Conducted by Gartner Pulse, the latest Vulcan Cyber vulnerability management survey surveyed 100 information security, vulnerability management and threat intelligence executives and practitioners to examine the effectiveness of threat intelligence sources as part of an integrated cyber risk and vulnerability management program designed to reduce risk and improve cyber hygiene. 


According to the latest survey, threat intelligence is crucial for ongoing vulnerability detection and prioritization. In fact, 87% of decision-makers rely on threat intelligence "often or very often" for vulnerability prioritization. More than 90% of organizations rate their ability to respond based on threat intelligence as average or better. 
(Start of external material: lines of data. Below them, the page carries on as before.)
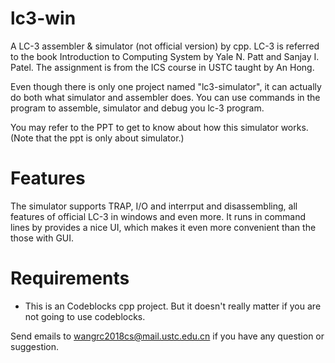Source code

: # lc3-win
A  LC-3 assembler &amp; simulator (not official version) by cpp. LC-3 is referred to the book Introduction to Computing System by Yale N. Patt and Sanjay I. Patel. The assignment is from the ICS course in USTC taught by An Hong.

Even though there is only one project named "lc3-simulator", it can actually do both what simulator and assembler does. You can use commands in the program to assemble, simulator and debug you lc-3 program. 

You may refer to the PPT to get to know about how this simulator works. (Note that the ppt is only about simulator.)

# Features
The simulator supports TRAP, I/O and interrput and disassembling, all features of official LC-3 in windows and even more. It runs in command lines by provides a nice UI, which makes it even more convenient than the those with GUI.

# Requirements
* This is an Codeblocks cpp project. But it doesn't really matter if you are not going to use codeblocks.

Send emails to wangrc2018cs@mail.ustc.edu.cn if you have any question or suggestion.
Melissa Bischoping, Director, Endpoint Security Research at Tanium, says, "Threat intelligence can be a powerful source of data to help prioritize 'what do we fix first.' Every organization has to make strategic choices about which vulnerabilities to patch first and which solutions to modernize at what cost. Threat intelligence is an absolutely critical piece of how you make those decisions in the context of both your unique environment AND the changing pace of the cyber threat landscape."

Other key findings from the Vulcan Cyber survey include:

  • Threat intelligence adoption is increasing as more companies have dedicated teams (75%) and budgets (66%). 
  • Organizations use threat intelligence on an ongoing and frequent basis, with 75% of respondents using threat intelligence at least weekly.
  • Threat intelligence is used in various ways, but primarily for "traditional cybersecurity," like blocking bad IPs.
  • Seventy-three percent of managers indicate that a lack of skills to leverage threat intelligence is a key problem. 
  • Fifty-five percent of respondents said their threat intelligence data is not predictive enough.


"It is good that we're seeing such extensive adoption of threat intelligence feeds by so many different types of cyber teams," said Yaniv Bar-Dayan, CEO and co-founder of Vulcan Cyber. "It's even more encouraging to see the share of organizations that have dedicated teams and budgets to act upon those findings. Nonetheless, a concerted effort to scale our ability to respond with precision will be correspondingly more crucial as cloud-native environments grow more complex. Teams don't just need tools and people, they need skills and the ability to use the tools at their disposal to improve the security posture of their organizations."